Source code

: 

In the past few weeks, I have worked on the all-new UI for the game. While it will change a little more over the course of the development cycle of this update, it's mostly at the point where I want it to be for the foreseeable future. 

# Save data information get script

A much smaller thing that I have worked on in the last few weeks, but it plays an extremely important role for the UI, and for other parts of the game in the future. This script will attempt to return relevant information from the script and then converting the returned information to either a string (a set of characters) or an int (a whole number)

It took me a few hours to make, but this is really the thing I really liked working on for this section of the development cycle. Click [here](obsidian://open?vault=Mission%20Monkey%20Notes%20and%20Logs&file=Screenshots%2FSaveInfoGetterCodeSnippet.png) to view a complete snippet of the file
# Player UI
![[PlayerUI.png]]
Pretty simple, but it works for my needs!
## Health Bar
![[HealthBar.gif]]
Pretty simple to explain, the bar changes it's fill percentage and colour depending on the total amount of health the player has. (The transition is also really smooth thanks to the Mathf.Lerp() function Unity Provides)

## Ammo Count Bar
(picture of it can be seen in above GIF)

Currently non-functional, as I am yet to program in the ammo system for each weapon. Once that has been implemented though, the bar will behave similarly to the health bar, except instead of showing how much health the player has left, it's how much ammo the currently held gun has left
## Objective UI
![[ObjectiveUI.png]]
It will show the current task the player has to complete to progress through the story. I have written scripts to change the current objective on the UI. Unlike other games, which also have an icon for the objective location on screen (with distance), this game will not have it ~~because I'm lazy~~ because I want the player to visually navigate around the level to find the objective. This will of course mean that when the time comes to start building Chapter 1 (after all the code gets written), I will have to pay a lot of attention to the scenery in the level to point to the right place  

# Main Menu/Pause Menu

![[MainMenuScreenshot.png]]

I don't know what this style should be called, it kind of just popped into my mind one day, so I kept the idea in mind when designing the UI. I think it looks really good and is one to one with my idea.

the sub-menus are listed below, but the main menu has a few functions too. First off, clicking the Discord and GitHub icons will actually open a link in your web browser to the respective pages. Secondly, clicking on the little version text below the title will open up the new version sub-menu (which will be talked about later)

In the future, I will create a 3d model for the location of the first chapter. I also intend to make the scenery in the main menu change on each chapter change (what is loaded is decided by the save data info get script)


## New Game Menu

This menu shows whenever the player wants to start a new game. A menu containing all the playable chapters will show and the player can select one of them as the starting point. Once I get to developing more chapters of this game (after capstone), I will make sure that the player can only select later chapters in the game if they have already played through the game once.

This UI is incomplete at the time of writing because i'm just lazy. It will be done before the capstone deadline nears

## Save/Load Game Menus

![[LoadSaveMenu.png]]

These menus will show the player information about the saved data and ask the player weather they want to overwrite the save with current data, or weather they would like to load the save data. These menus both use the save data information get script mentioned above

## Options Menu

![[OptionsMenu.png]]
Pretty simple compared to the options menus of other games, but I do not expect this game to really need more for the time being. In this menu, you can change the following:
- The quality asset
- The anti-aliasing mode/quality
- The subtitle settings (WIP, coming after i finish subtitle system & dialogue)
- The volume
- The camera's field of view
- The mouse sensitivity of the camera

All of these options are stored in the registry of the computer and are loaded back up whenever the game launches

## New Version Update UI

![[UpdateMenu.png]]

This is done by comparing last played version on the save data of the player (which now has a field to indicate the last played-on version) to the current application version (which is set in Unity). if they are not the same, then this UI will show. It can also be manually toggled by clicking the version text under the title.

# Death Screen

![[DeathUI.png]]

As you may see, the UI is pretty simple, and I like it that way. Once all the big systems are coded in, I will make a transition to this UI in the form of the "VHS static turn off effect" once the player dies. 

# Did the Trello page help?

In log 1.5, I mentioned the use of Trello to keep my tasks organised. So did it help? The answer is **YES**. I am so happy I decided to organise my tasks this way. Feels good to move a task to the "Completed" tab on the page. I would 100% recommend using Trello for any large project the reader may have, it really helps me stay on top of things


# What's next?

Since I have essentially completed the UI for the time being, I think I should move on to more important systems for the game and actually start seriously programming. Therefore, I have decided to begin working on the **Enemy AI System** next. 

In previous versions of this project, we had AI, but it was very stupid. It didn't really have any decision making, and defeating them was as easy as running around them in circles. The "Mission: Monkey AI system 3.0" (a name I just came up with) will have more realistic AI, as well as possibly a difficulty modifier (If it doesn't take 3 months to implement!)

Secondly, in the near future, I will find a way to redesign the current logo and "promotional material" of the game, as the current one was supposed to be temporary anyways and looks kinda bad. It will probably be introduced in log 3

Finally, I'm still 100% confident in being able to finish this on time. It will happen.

::::::::::

Could you copy each line above word for word?

Source code

: 

In the past few weeks, I have worked on the all-new UI for the game. While it will change a little more over the course of the development cycle of this update, it's mostly at the point where I want it to be for the foreseeable future. 

# Save data information get script

A much smaller thing that I have worked on in the last few weeks, but it plays an extremely important role for the UI, and for other parts of the game in the future. This script will attempt to return relevant information from the script and then converting the returned information to either a string (a set of characters) or an int (a whole number)

It took me a few hours to make, but this is really the thing I really liked working on for this section of the development cycle. Click [here](obsidian://open?vault=Mission%20Monkey%20Notes%20and%20Logs&file=Screenshots%2FSaveInfoGetterCodeSnippet.png) to view a complete snippet of the file
# Player UI
![[PlayerUI.png]]
Pretty simple, but it works for my needs!
## Health Bar
![[HealthBar.gif]]
Pretty simple to explain, the bar changes it's fill percentage and colour depending on the total amount of health the player has. (The transition is also really smooth thanks to the Mathf.Lerp() function Unity Provides)

## Ammo Count Bar
(picture of it can be seen in above GIF)

Currently non-functional, as I am yet to program in the ammo system for each weapon. Once that has been implemented though, the bar will behave similarly to the health bar, except instead of showing how much health the player has left, it's how much ammo the currently held gun has left
## Objective UI
![[ObjectiveUI.png]]
It will show the current task the player has to complete to progress through the story. I have written scripts to change the current objective on the UI. Unlike other games, which also have an icon for the objective location on screen (with distance), this game will not have it ~~because I'm lazy~~ because I want the player to visually navigate around the level to find the objective. This will of course mean that when the time comes to start building Chapter 1 (after all the code gets written), I will have to pay a lot of attention to the scenery in the level to point to the right place  

# Main Menu/Pause Menu

![[MainMenuScreenshot.png]]

I don't know what this style should be called, it kind of just popped into my mind one day, so I kept the idea in mind when designing the UI. I think it looks really good and is one to one with my idea.

the sub-menus are listed below, but the main menu has a few functions too. First off, clicking the Discord and GitHub icons will actually open a link in your web browser to the respective pages. Secondly, clicking on the little version text below the title will open up the new version sub-menu (which will be talked about later)

In the future, I will create a 3d model for the location of the first chapter. I also intend to make the scenery in the main menu change on each chapter change (what is loaded is decided by the save data info get script)


## New Game Menu

This menu shows whenever the player wants to start a new game. A menu containing all the playable chapters will show and the player can select one of them as the starting point. Once I get to developing more chapters of this game (after capstone), I will make sure that the player can only select later chapters in the game if they have already played through the game once.

This UI is incomplete at the time of writing because i'm just lazy. It will be done before the capstone deadline nears

## Save/Load Game Menus

![[LoadSaveMenu.png]]

These menus will show the player information about the saved data and ask the player weather they want to overwrite the save with current data, or weather they would like to load the save data. These menus both use the save data information get script mentioned above

## Options Menu

![[OptionsMenu.png]]
Pretty simple compared to the options menus of other games, but I do not expect this game to really need more for the time being. In this menu, you can change the following:
- The quality asset
- The anti-aliasing mode/quality
- The subtitle settings (WIP, coming after i finish subtitle system & dialogue)
- The volume
- The camera's field of view
- The mouse sensitivity of the camera

All of these options are stored in the registry of the computer and are loaded back up whenever the game launches

## New Version Update UI

![[UpdateMenu.png]]

This is done by comparing last played version on the save data of the player (which now has a field to indicate the last played-on version) to the current application version (which is set in Unity). if they are not the same, then this UI will show. It can also be manually toggled by clicking the version text under the title.

# Death Screen

![[DeathUI.png]]

As you may see, the UI is pretty simple, and I like it that way. Once all the big systems are coded in, I will make a transition to this UI in the form of the "VHS static turn off effect" once the player dies. 

# Did the Trello page help?

In log 1.5, I mentioned the use of Trello to keep my tasks organised. So did it help? The answer is **YES**. I am so happy I decided to organise my tasks this way. Feels good to move a task to the "Completed" tab on the page. I would 100% recommend using Trello for any large project the reader may have, it really helps me stay on top of things


# What's next?

Since I have essentially completed the UI for the time being, I think I should move on to more important systems for the game and actually start seriously programming. Therefore, I have decided to begin working on the **Enemy AI System** next. 

In previous versions of this project, we had AI, but it was very stupid. It didn't really have any decision making, and defeating them was as easy as running around them in circles. The "Mission: Monkey AI system 3.0" (a name I just came up with) will have more realistic AI, as well as possibly a difficulty modifier (If it doesn't take 3 months to implement!)

Secondly, in the near future, I will find a way to redesign the current logo and "promotional material" of the game, as the current one was supposed to be temporary anyways and looks kinda bad. It will probably be introduced in log 3

Finally, I'm still 100% confident in being able to finish this on time. It will happen.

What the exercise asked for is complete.